(Exercise brief) Filter the data below, keeping only lines that contain "quicklab".

____ Data provided

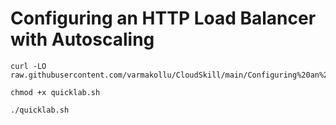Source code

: # Configuring an HTTP Load Balancer with Autoscaling


```
curl -LO raw.githubusercontent.com/varmakollu/CloudSkill/main/Configuring%20an%20HTTP%20Load%20Balancer%20with%20Autoscaling/quicklab.sh

chmod +x quicklab.sh

./quicklab.sh

```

________

(Exercise answer)
curl -LO raw.githubusercontent.com/varmakollu/CloudSkill/main/Configuring%20an%20HTTP%20Load%20Balancer%20with%20Autoscaling/quicklab.sh
chmod +x quicklab.sh
./quicklab.sh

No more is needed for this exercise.